No todo peso parece pecado, pero sí puede estorbar nuestro avance. Distracciones, relaciones incorrectas, malos hábitos o prioridades desordenadas pueden robarnos fuerza espiritual.
- Debemos resistir el pecado que nos asedia.
El pecado busca detener la carrera y apartarnos de Dios. Por eso necesitamos arrepentimiento, vigilancia y dependencia del Señor para correr con limpieza de corazón.

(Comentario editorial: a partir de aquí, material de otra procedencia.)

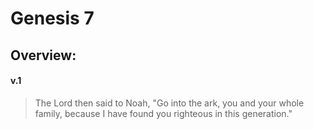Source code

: # Genesis 7

## Overview:



#### v.1
>The Lord then said to Noah, "Go into the ark, you and your whole family, because I have found you righteous in this generation."


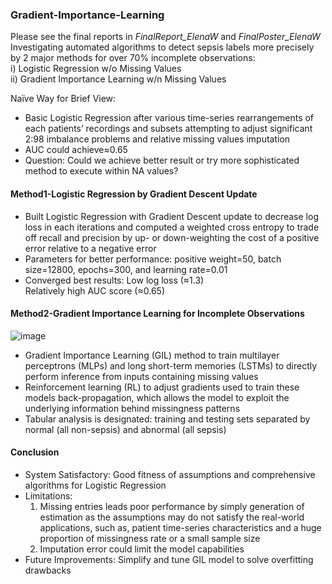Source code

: ### Gradient-Importance-Learning
Please see the final reports in *FinalReport_ElenaW* and *FinalPoster_ElenaW* \
Investigating automated algorithms to detect sepsis labels more precisely by 2 major methods for over 70% incomplete observations: \
     i) Logistic Regression w/o Missing Values \
     ii) Gradient Importance Learning w/n Missing Values      

Naïve Way for Brief View:
* Basic Logistic Regression after various time-series rearrangements of each patients’ recordings and subsets attempting to adjust significant 2:98 imbalance problems and relative missing values imputation
* AUC could achieve≈0.65
* Question: Could we achieve better result or try more sophisticated method to execute within NA values?

#### Method1-Logistic Regression by Gradient Descent Update
* Built Logistic Regression with Gradient Descent update to decrease log loss in each iterations and computed a weighted cross entropy to trade off recall and precision by up- or down-weighting the cost of a positive error relative to a negative error
* Parameters for better performance: positive weight=50, batch size=12800, epochs=300, and learning rate=0.01
* Converged best results: 
  Low log loss (≈1.3) \
  Relatively high AUC score (≈0.65)

#### Method2-Gradient Importance Learning for Incomplete Observations
![image](https://user-images.githubusercontent.com/120523258/207774057-7aff10ea-a615-42bc-8006-9efad6507fd6.png)

* Gradient Importance Learning (GIL) method to train multilayer perceptrons (MLPs) and long short-term memories (LSTMs) to directly perform inference from inputs containing missing values
* Reinforcement learning (RL) to adjust gradients used to train these models back-propagation, which allows the model to exploit the underlying information behind missingness patterns
* Tabular analysis is designated: training and testing sets separated by normal (all non-sepsis) and abnormal (all sepsis)

#### Conclusion 
* System Satisfactory: Good fitness of assumptions and comprehensive algorithms for Logistic Regression
* Limitations: 
  1. Missing entries leads poor performance by simply generation of estimation as the assumptions may do not satisfy the real-world applications, such as, patient time-series characteristics and a huge proportion of missingness rate or a small sample size
  2. Imputation error could limit the model capabilities
* Future Improvements: Simplify and tune GIL model to solve overfitting drawbacks




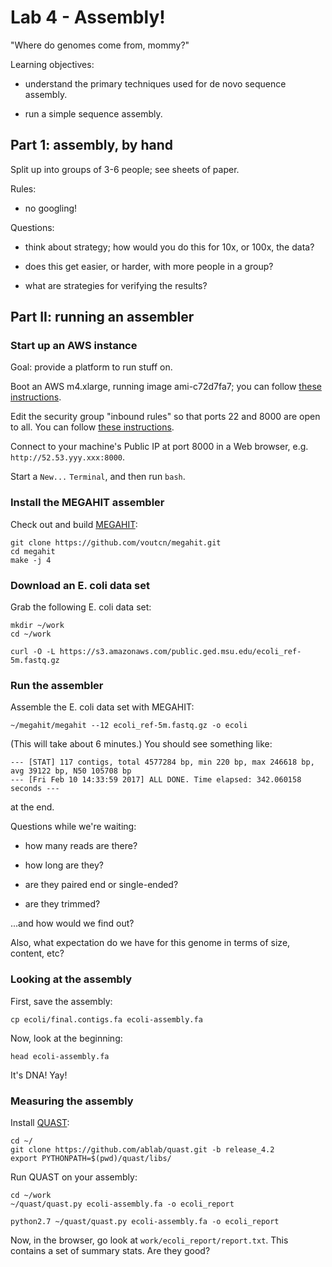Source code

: # Lab 4 - Assembly!

"Where do genomes come from, mommy?"

Learning objectives:

* understand the primary techniques used for de novo sequence assembly.

* run a simple sequence assembly.

## Part 1: assembly, by hand

Split up into groups of 3-6 people; see sheets of paper.

Rules:

* no googling!

Questions:

* think about strategy; how would you do this for 10x, or 100x, the data?

* does this get easier, or harder, with more people in a group?

* what are strategies for verifying the results?

## Part II: running an assembler

### Start up an AWS instance

Goal: provide a platform to run stuff on.

Boot an AWS m4.xlarge, running image ami-c72d7fa7; you can follow [these instructions](https://2016-feb-aws.readthedocs.io/boot.html).

Edit the security group "inbound rules" so that ports 22 and 8000
are open to all. You can follow [these instructions](https://2016-feb-aws.readthedocs.io/configure-firewall.html).

Connect to your machine's Public IP at port 8000 in a Web browser, e.g.
`http://52.53.yyy.xxx:8000`.

Start a `New...` `Terminal`, and then run `bash`.

### Install the MEGAHIT assembler

Check out and build [MEGAHIT](https://www.ncbi.nlm.nih.gov/pubmed/27012178):

    git clone https://github.com/voutcn/megahit.git
    cd megahit
    make -j 4

### Download an E. coli data set

Grab the following E. coli data set:

    mkdir ~/work
    cd ~/work
    
    curl -O -L https://s3.amazonaws.com/public.ged.msu.edu/ecoli_ref-5m.fastq.gz
    
### Run the assembler

Assemble the E. coli data set with MEGAHIT:

    ~/megahit/megahit --12 ecoli_ref-5m.fastq.gz -o ecoli

(This will take about 6 minutes.)  You should see something like:

    --- [STAT] 117 contigs, total 4577284 bp, min 220 bp, max 246618 bp, avg 39122 bp, N50 105708 bp
    --- [Fri Feb 10 14:33:59 2017] ALL DONE. Time elapsed: 342.060158 seconds ---

at the end.

Questions while we're waiting:

* how many reads are there?

* how long are they?

* are they paired end or single-ended?

* are they trimmed?

...and how would we find out?

Also, what expectation do we have for this genome in terms of size,
content, etc?

### Looking at the assembly

First, save the assembly:

    cp ecoli/final.contigs.fa ecoli-assembly.fa
    
Now, look at the beginning:

    head ecoli-assembly.fa
    
It's DNA! Yay!

### Measuring the assembly

Install [QUAST](http://quast.sourceforge.net/quast):

    cd ~/
    git clone https://github.com/ablab/quast.git -b release_4.2
    export PYTHONPATH=$(pwd)/quast/libs/

Run QUAST on your assembly:

    cd ~/work
    ~/quast/quast.py ecoli-assembly.fa -o ecoli_report
    
    python2.7 ~/quast/quast.py ecoli-assembly.fa -o ecoli_report

Now, in the browser, go look at `work/ecoli_report/report.txt`.
This contains a set of summary stats. Are they good?
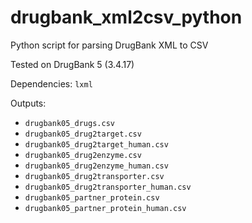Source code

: # drugbank_xml2csv_python
Python script for parsing DrugBank XML to CSV

Tested on DrugBank 5 (3.4.17)

Dependencies: `lxml` 

Outputs:

- `drugbank05_drugs.csv`
- `drugbank05_drug2target.csv`
- `drugbank05_drug2target_human.csv`
- `drugbank05_drug2enzyme.csv`
- `drugbank05_drug2enzyme_human.csv`
- `drugbank05_drug2transporter.csv`
- `drugbank05_drug2transporter_human.csv`
- `drugbank05_partner_protein.csv`
- `drugbank05_partner_protein_human.csv`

- Debemos correr con paciencia.
La carrera de la fe no siempre es rápida, pero requiere constancia. La paciencia nos permite permanecer firmes cuando el camino se vuelve difícil y confiar en que Dios está con nosotros hasta la meta.
Conclusión:
Dios te llamó a correr, no a quedarte detenido. Suelta lo que te estorba y avanza con paciencia hacia la meta que Él preparó.
Declaración del día:
Hoy corro con paciencia la carrera que Dios puso delante de mí, libre de todo peso que me detiene.